» **WORK TO BE COMPLETED**: Copy the records below exactly, omitting any pictures they contain.

» **Saved entries**:

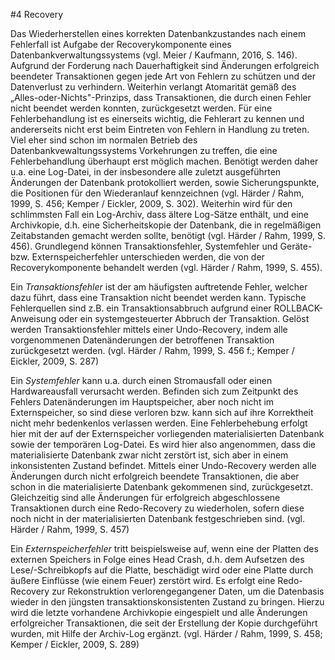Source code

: #4 Recovery 

Das Wiederherstellen eines korrekten Datenbankzustandes nach einem Fehlerfall ist Aufgabe der Recoverykomponente eines Datenbankverwaltungssystems (vgl. Meier / Kaufmann, 2016, S. 146). Aufgrund der Forderung nach Dauerhaftigkeit sind Änderungen erfolgreich beendeter Transaktionen gegen jede Art von Fehlern zu schützen und der Datenverlust zu verhindern. Weiterhin verlangt Atomarität gemäß des „Alles-oder-Nichts"-Prinzips, dass Transaktionen, die durch einen Fehler nicht beendet werden konnten, zurückgesetzt werden. 
Für eine Fehlerbehandlung ist es einerseits wichtig, die Fehlerart zu kennen und andererseits nicht erst beim Eintreten von Fehlern in Handlung zu treten. Viel eher sind schon im normalen Betrieb des Datenbankvewaltungssystems Vorkehrungen zu treffen, die eine Fehlerbehandlung überhaupt erst möglich machen. Benötigt werden daher u.a. eine Log-Datei, in der insbesondere alle zuletzt ausgeführten Änderungen der Datenbank protokolliert werden, sowie Sicherungspunkte, die Positionen für den Wiederanlauf kennzeichnen (vgl. Härder / Rahm, 1999, S. 456; Kemper / Eickler, 2009, S. 302). Weiterhin wird für den schlimmsten Fall ein Log-Archiv, dass ältere Log-Sätze enthält, und eine Archivkopie, d.h. eine Sicherheitskopie der Datenbank, die in regelmäßigen Zeitabstanden gemacht werden sollte, benötigt (vgl. Härder / Rahm, 1999, S. 456). Grundlegend können Transaktionsfehler, Systemfehler und Geräte- bzw. Externspeicherfehler unterschieden werden, die von der Recoverykomponente behandelt werden (vgl. Härder / Rahm, 1999, S. 455).

Ein *Transaktionsfehler* ist der am häufigsten auftretende Fehler, welcher dazu führt, dass eine Transaktion nicht beendet werden kann. Typische Fehlerquellen sind z.B. ein Transaktionsabbruch aufgrund einer ROLLBACK-Anweisung oder ein systemgesteuerter Abbruch der Transaktion. Gelöst werden Transaktionsfehler mittels einer Undo-Recovery, indem alle vorgenommenen Datenänderungen der betroffenen Transaktion zurückgesetzt werden. (vgl. Härder / Rahm, 1999, S. 456 f.; Kemper / Eickler, 2009, S. 287)

Ein *Systemfehler* kann u.a. durch einen Stromausfall oder einen Hardwareausfall verursacht werden. Befinden sich zum Zeitpunkt des Fehlers Datenänderungen im Hauptspeicher, aber noch nicht im Externspeicher, so sind diese verloren bzw. kann sich auf ihre Korrektheit nicht mehr bedenkenlos verlassen werden. Eine Fehlerbehebung erfolgt hier mit der auf der Externspeicher vorliegenden materialisierten Datenbank sowie der temporären Log-Datei. Es wird hier also angenommen, dass die materialisierte Datenbank zwar nicht zerstört ist, sich aber in einem inkonsistenten Zustand befindet. Mittels einer Undo-Recovery werden alle Änderungen durch nicht erfolgreich beendete Transaktionen, die aber schon in die materialisierte Datenbank gekommenen sind, zurückgesetzt. Gleichzeitig sind alle Änderungen für erfolgreich abgeschlossene Transaktionen durch eine Redo-Recovery zu wiederholen, sofern diese noch nicht in der materialisierten Datenbank festgeschrieben sind. (vgl. Härder / Rahm, 1999, S. 457)
 
Ein *Externspeicherfehler* tritt beispielsweise auf, wenn eine der Platten des externen Speichers in Folge eines Head Crash, d.h. dem Aufsetzen des Lese/-Schreibkopfs auf die Platte, beschädigt wird oder eine Platte durch äußere Einflüsse (wie einem Feuer) zerstört wird. Es erfolgt eine Redo-Recovery zur Rekonstruktion verlorengegangener Daten, um die Datenbasis wieder in den jüngsten transaktionskonsistenten Zustand zu bringen. Hierzu wird die letzte vorhandene Archivkopie eingespielt und alle Änderungen erfolgreicher Transaktionen, die seit der Erstellung der Kopie durchgeführt wurden, mit Hilfe der Archiv-Log ergänzt. (vgl. Härder / Rahm, 1999, S. 458; Kemper / Eickler, 2009, S. 289)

» **YOUR SOLUTION**:
Source code

: #4 Recovery 

Das Wiederherstellen eines korrekten Datenbankzustandes nach einem Fehlerfall ist Aufgabe der Recoverykomponente eines Datenbankverwaltungssystems (vgl. Meier / Kaufmann, 2016, S. 146). Aufgrund der Forderung nach Dauerhaftigkeit sind Änderungen erfolgreich beendeter Transaktionen gegen jede Art von Fehlern zu schützen und der Datenverlust zu verhindern. Weiterhin verlangt Atomarität gemäß des „Alles-oder-Nichts"-Prinzips, dass Transaktionen, die durch einen Fehler nicht beendet werden konnten, zurückgesetzt werden. 
Für eine Fehlerbehandlung ist es einerseits wichtig, die Fehlerart zu kennen und andererseits nicht erst beim Eintreten von Fehlern in Handlung zu treten. Viel eher sind schon im normalen Betrieb des Datenbankvewaltungssystems Vorkehrungen zu treffen, die eine Fehlerbehandlung überhaupt erst möglich machen. Benötigt werden daher u.a. eine Log-Datei, in der insbesondere alle zuletzt ausgeführten Änderungen der Datenbank protokolliert werden, sowie Sicherungspunkte, die Positionen für den Wiederanlauf kennzeichnen (vgl. Härder / Rahm, 1999, S. 456; Kemper / Eickler, 2009, S. 302). Weiterhin wird für den schlimmsten Fall ein Log-Archiv, dass ältere Log-Sätze enthält, und eine Archivkopie, d.h. eine Sicherheitskopie der Datenbank, die in regelmäßigen Zeitabstanden gemacht werden sollte, benötigt (vgl. Härder / Rahm, 1999, S. 456). Grundlegend können Transaktionsfehler, Systemfehler und Geräte- bzw. Externspeicherfehler unterschieden werden, die von der Recoverykomponente behandelt werden (vgl. Härder / Rahm, 1999, S. 455).

Ein *Transaktionsfehler* ist der am häufigsten auftretende Fehler, welcher dazu führt, dass eine Transaktion nicht beendet werden kann. Typische Fehlerquellen sind z.B. ein Transaktionsabbruch aufgrund einer ROLLBACK-Anweisung oder ein systemgesteuerter Abbruch der Transaktion. Gelöst werden Transaktionsfehler mittels einer Undo-Recovery, indem alle vorgenommenen Datenänderungen der betroffenen Transaktion zurückgesetzt werden. (vgl. Härder / Rahm, 1999, S. 456 f.; Kemper / Eickler, 2009, S. 287)

Ein *Systemfehler* kann u.a. durch einen Stromausfall oder einen Hardwareausfall verursacht werden. Befinden sich zum Zeitpunkt des Fehlers Datenänderungen im Hauptspeicher, aber noch nicht im Externspeicher, so sind diese verloren bzw. kann sich auf ihre Korrektheit nicht mehr bedenkenlos verlassen werden. Eine Fehlerbehebung erfolgt hier mit der auf der Externspeicher vorliegenden materialisierten Datenbank sowie der temporären Log-Datei. Es wird hier also angenommen, dass die materialisierte Datenbank zwar nicht zerstört ist, sich aber in einem inkonsistenten Zustand befindet. Mittels einer Undo-Recovery werden alle Änderungen durch nicht erfolgreich beendete Transaktionen, die aber schon in die materialisierte Datenbank gekommenen sind, zurückgesetzt. Gleichzeitig sind alle Änderungen für erfolgreich abgeschlossene Transaktionen durch eine Redo-Recovery zu wiederholen, sofern diese noch nicht in der materialisierten Datenbank festgeschrieben sind. (vgl. Härder / Rahm, 1999, S. 457)
 
Ein *Externspeicherfehler* tritt beispielsweise auf, wenn eine der Platten des externen Speichers in Folge eines Head Crash, d.h. dem Aufsetzen des Lese/-Schreibkopfs auf die Platte, beschädigt wird oder eine Platte durch äußere Einflüsse (wie einem Feuer) zerstört wird. Es erfolgt eine Redo-Recovery zur Rekonstruktion verlorengegangener Daten, um die Datenbasis wieder in den jüngsten transaktionskonsistenten Zustand zu bringen. Hierzu wird die letzte vorhandene Archivkopie eingespielt und alle Änderungen erfolgreicher Transaktionen, die seit der Erstellung der Kopie durchgeführt wurden, mit Hilfe der Archiv-Log ergänzt. (vgl. Härder / Rahm, 1999, S. 458; Kemper / Eickler, 2009, S. 289)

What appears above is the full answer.